For most troops stationed abroad, a care package takes two to three weeks to arrive -- which means it's time to get serious about baking, packing and sending.
At the Parker household in Germantown, it's called Cookie Day, and on a recent Saturday, Parker and her four sisters divvied up the work with military-like precision.
Someone kept the coffeepot going. There was food to nibble on. Ebby, the black cat, wove in and out between everyone's legs. And every 10 minutes or so, the oven door opened and another sheet of cookies was taken out and a fresh one put in.
The sisters' to-do list was long: soft molasses spice cookies, the ever-popular chocolate chip, tangy coconut-lime cutouts, peanut butter-fudge sandwich cookies, sturdy almond sables, and oatmeal-Rice Krispie cookies.

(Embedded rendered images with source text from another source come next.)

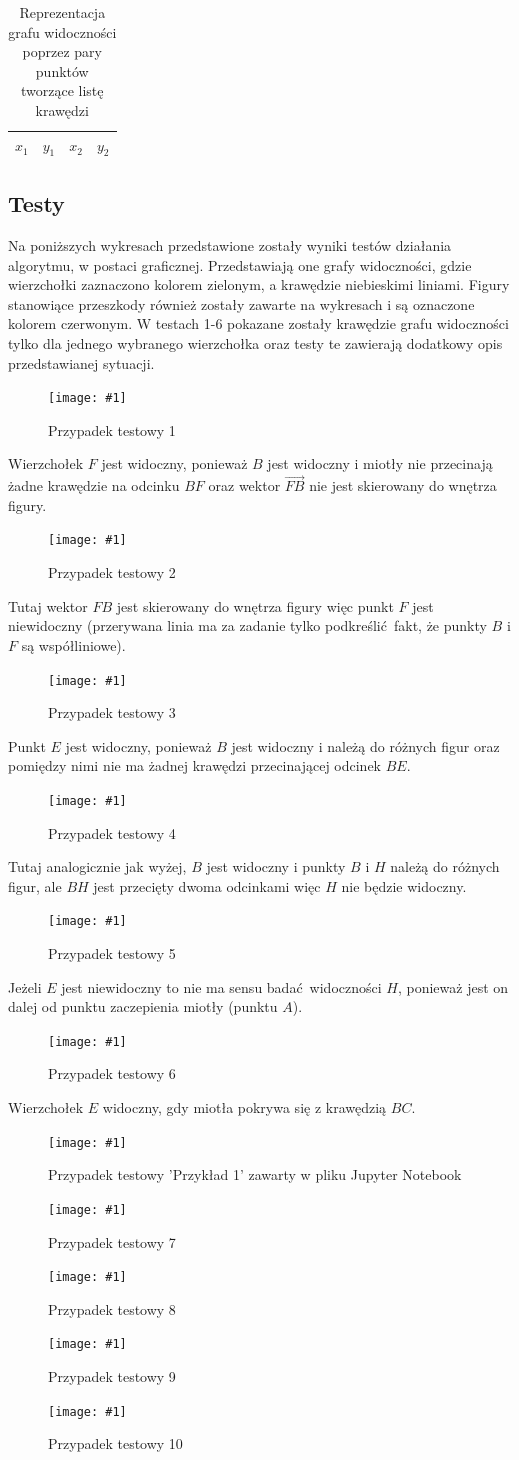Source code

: \documentclass[12pt]{article}
\newcommand{\imgcustomsize}[3]{
	\begin{figure}[H]
		\centering
		\texttt{[image: \#1]}
		\caption{#2}
		\label{#1}
	\end{figure}
}
\newcommand{\tab}[2]{
\begin{table}[H]
	\centering
	\caption{#2}
	\vspace{0.3cm}
	\begin{tabular}{c|c|c|c}
		\lefthead{$x_1$}&\thead{$y_1$}&\thead{$x_2$}&\thead{$y_2$}\\
		\hline
		
	\end{tabular}
\end{table}
}
\newcommand*{\thead}[1]{\multicolumn{1}{|c}{\bfseries #1}}
\newcommand*{\lefthead}[1]{\multicolumn{1}{c}{\bfseries #1}}
\begin{document}
		\tab{res/results.txt}{Reprezentacja grafu widoczności poprzez pary punktów tworzące listę krawędzi}
		
		\newpage
		\subsection{Testy} \label{sssec:tests}
			Na poniższych wykresach przedstawione zostały wyniki testów działania algorytmu, w postaci graficznej. Przedstawiają one grafy widoczności, gdzie wierzchołki zaznaczono kolorem zielonym, a krawędzie niebieskimi liniami. Figury stanowiące przeszkody również zostały zawarte na wykresach i są oznaczone kolorem czerwonym. W testach 1-6 pokazane zostały krawędzie grafu widoczności tylko dla jednego wybranego wierzchołka oraz testy te zawierają dodatkowy opis przedstawianej sytuacji.
		
		
			\imgcustomsize{test1.jpg}{Przypadek testowy 1}{0.75}
				Wierzchołek $ F $ jest widoczny, ponieważ $ B $ jest widoczny i miotły nie przecinają żadne krawędzie na odcinku $ BF $ oraz wektor $ \overrightarrow{FB} $ nie jest skierowany do wnętrza figury.
			
			\imgcustomsize{test2.jpg}{Przypadek testowy 2}{0.75}
				Tutaj wektor $ FB $ jest skierowany do wnętrza figury więc punkt $ F $ jest niewidoczny (przerywana linia ma za zadanie tylko podkreślić fakt, że punkty $ B $ i $ F $ są współliniowe).
			
			\imgcustomsize{test3.jpg}{Przypadek testowy 3}{0.75}
				Punkt $ E $ jest widoczny, ponieważ $ B $ jest widoczny i należą do różnych figur oraz pomiędzy nimi nie ma żadnej krawędzi przecinającej odcinek $ BE $.
			
			\imgcustomsize{test4.jpg}{Przypadek testowy 4}{0.75}
				Tutaj analogicznie jak wyżej, $ B $ jest widoczny i punkty $ B $ i $ H $ należą do różnych figur, ale $ BH $ jest przecięty dwoma odcinkami więc $ H $ nie będzie widoczny.
			
			\imgcustomsize{test5.jpg}{Przypadek testowy 5}{0.75}
				Jeżeli $ E $ jest niewidoczny to nie ma sensu badać widoczności $ H $, ponieważ jest on dalej od punktu zaczepienia miotły (punktu $ A $).
			
			\imgcustomsize{test6.jpg}{Przypadek testowy 6}{0.75}
				Wierzchołek $ E $ widoczny, gdy miotła pokrywa się z krawędzią $ BC $.
			
			\imgcustomsize{przyklad1.jpg}{Przypadek testowy 'Przykład 1' zawarty w pliku Jupyter Notebook}{1}	
			\imgcustomsize{test7.jpg}{Przypadek testowy 7}{1}
			\imgcustomsize{test8.jpg}{Przypadek testowy 8}{1}
			\imgcustomsize{test9.jpg}{Przypadek testowy 9}{1}
			\imgcustomsize{test10.jpg}{Przypadek testowy 10}{1}
			\newpage
		
\end{document}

One sister, Kathryn Newman of Laurel, and her 12-year-old daughter Annie rolled balls of molasses spice dough in sugar. Another sister, Jeanne Parker of Urbana, carefully portioned out chocolate chip cookie dough. Goebeler kept an eye on the almond sables baking on parchment-lined cookie sheets. Meanwhile, Marie Sherrett of Upper Marlboro packed up the peanut butter sandwich cookies.
"Chocolate isn't good for sending when it's hot, but now that it's winter, it's okay," she said.
The sisters made dozens of cookies for Parker's only child, Lance Cpl. Sebastian Parker-Vaughan, 22, who was visiting from Camp Lejeune, N.C., and is scheduled to be deployed to Iraq in July. Until recently, cookies were also sent to Sherrett's son, Daniel, who last month completed his four-year tour with the Navy.
Watching his aunts and mother as they baked, Sherrett, 22, said getting homemade cookies was a huge treat.
"Guys would get a box from Amazon, and it's like no big deal. But people really start swarming around you when they see a box with a handwritten label and it's obviously food from home."